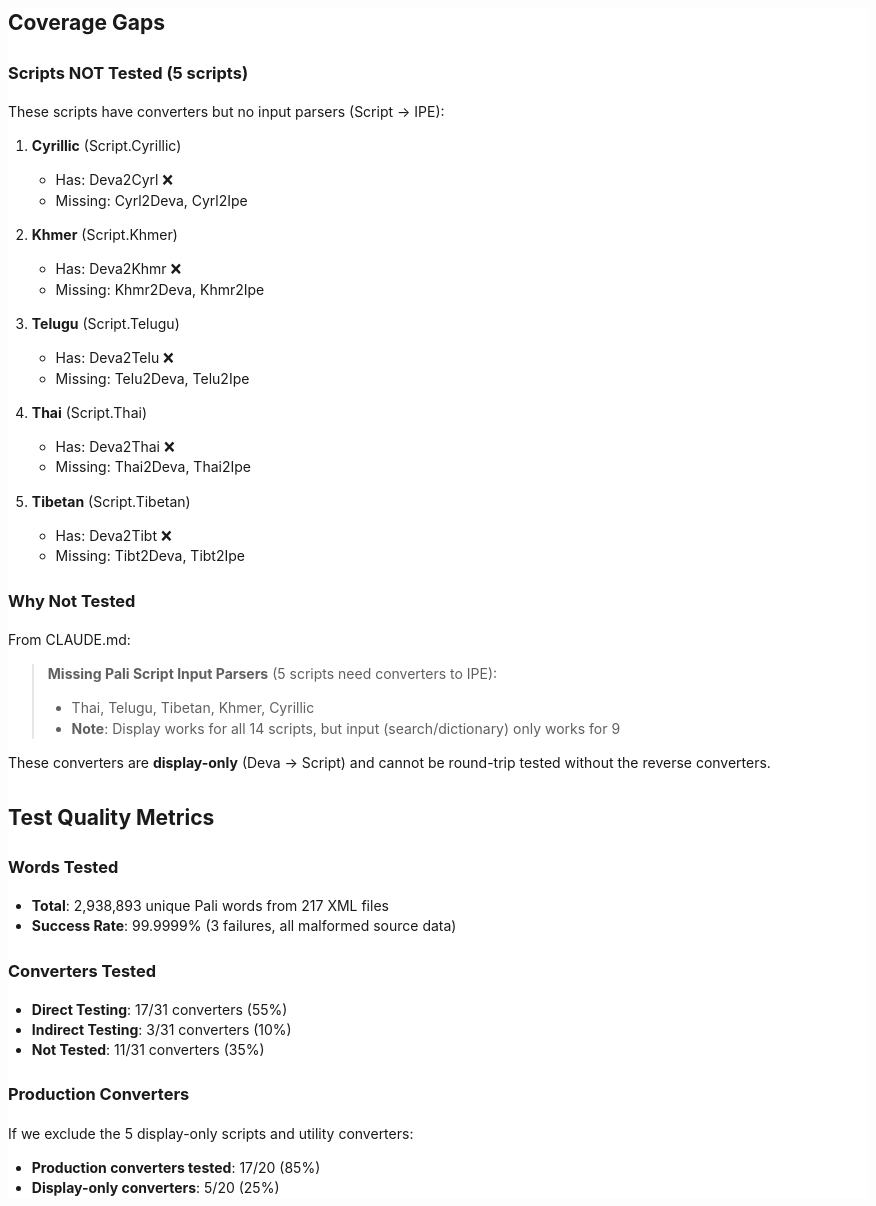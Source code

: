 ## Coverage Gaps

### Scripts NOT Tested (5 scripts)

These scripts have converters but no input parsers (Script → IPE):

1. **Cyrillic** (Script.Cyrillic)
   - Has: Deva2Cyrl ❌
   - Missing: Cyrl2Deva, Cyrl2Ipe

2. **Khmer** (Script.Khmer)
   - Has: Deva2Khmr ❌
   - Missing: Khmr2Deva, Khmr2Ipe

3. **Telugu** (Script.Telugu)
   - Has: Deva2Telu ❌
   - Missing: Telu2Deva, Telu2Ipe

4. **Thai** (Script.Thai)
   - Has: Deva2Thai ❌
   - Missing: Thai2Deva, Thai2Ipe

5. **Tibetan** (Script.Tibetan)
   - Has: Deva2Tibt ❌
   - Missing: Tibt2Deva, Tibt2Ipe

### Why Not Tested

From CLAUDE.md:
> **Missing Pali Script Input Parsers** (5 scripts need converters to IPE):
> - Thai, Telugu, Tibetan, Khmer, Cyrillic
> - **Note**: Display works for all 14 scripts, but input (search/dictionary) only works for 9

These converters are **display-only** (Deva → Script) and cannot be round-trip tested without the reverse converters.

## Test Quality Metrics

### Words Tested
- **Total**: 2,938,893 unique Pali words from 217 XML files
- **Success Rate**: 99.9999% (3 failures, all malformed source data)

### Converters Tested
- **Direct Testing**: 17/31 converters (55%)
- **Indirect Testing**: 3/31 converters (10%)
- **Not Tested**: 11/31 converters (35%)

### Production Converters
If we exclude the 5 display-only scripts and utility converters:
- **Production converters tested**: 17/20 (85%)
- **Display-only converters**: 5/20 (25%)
⁂
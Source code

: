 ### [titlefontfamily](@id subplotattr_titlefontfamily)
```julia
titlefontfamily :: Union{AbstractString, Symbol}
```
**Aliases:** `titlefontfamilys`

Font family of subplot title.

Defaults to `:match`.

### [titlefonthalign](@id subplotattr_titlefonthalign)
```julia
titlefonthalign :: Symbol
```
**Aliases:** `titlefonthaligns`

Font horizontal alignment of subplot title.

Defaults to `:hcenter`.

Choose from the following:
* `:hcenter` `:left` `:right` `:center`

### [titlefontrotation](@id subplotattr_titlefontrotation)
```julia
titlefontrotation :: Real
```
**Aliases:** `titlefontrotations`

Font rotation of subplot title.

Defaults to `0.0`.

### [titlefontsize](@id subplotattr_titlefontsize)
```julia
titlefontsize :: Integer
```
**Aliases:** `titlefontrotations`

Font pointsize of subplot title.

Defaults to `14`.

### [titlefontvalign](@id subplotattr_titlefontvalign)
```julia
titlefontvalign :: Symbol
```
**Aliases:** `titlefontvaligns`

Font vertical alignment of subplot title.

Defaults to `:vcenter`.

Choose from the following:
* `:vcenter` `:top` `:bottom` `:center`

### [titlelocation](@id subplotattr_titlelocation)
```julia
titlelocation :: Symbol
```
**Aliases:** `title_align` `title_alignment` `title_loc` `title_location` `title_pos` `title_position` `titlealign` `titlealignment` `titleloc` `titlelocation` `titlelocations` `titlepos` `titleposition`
⁂
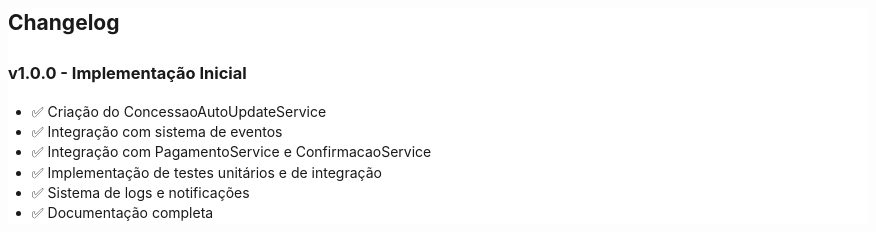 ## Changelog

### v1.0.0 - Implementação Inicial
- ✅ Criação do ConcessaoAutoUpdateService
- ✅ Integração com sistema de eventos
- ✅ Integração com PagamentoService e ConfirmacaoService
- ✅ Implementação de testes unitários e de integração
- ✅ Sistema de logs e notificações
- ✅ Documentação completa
⁂
▶ **Activity**: Look above for the line containing "- Missing: Tibt2Deva, Tibt2Ipe" and the line containing "- **Display-only converters**: 5/20 (25%)". Transcribe both, with the lines between them, exactly.

▶ **Answer space**:
   - Missing: Tibt2Deva, Tibt2Ipe

### Why Not Tested

From CLAUDE.md:
> **Missing Pali Script Input Parsers** (5 scripts need converters to IPE):
> - Thai, Telugu, Tibetan, Khmer, Cyrillic
> - **Note**: Display works for all 14 scripts, but input (search/dictionary) only works for 9

These converters are **display-only** (Deva → Script) and cannot be round-trip tested without the reverse converters.

## Test Quality Metrics

### Words Tested
- **Total**: 2,938,893 unique Pali words from 217 XML files
- **Success Rate**: 99.9999% (3 failures, all malformed source data)

### Converters Tested
- **Direct Testing**: 17/31 converters (55%)
- **Indirect Testing**: 3/31 converters (10%)
- **Not Tested**: 11/31 converters (35%)

### Production Converters
If we exclude the 5 display-only scripts and utility converters:
- **Production converters tested**: 17/20 (85%)
- **Display-only converters**: 5/20 (25%)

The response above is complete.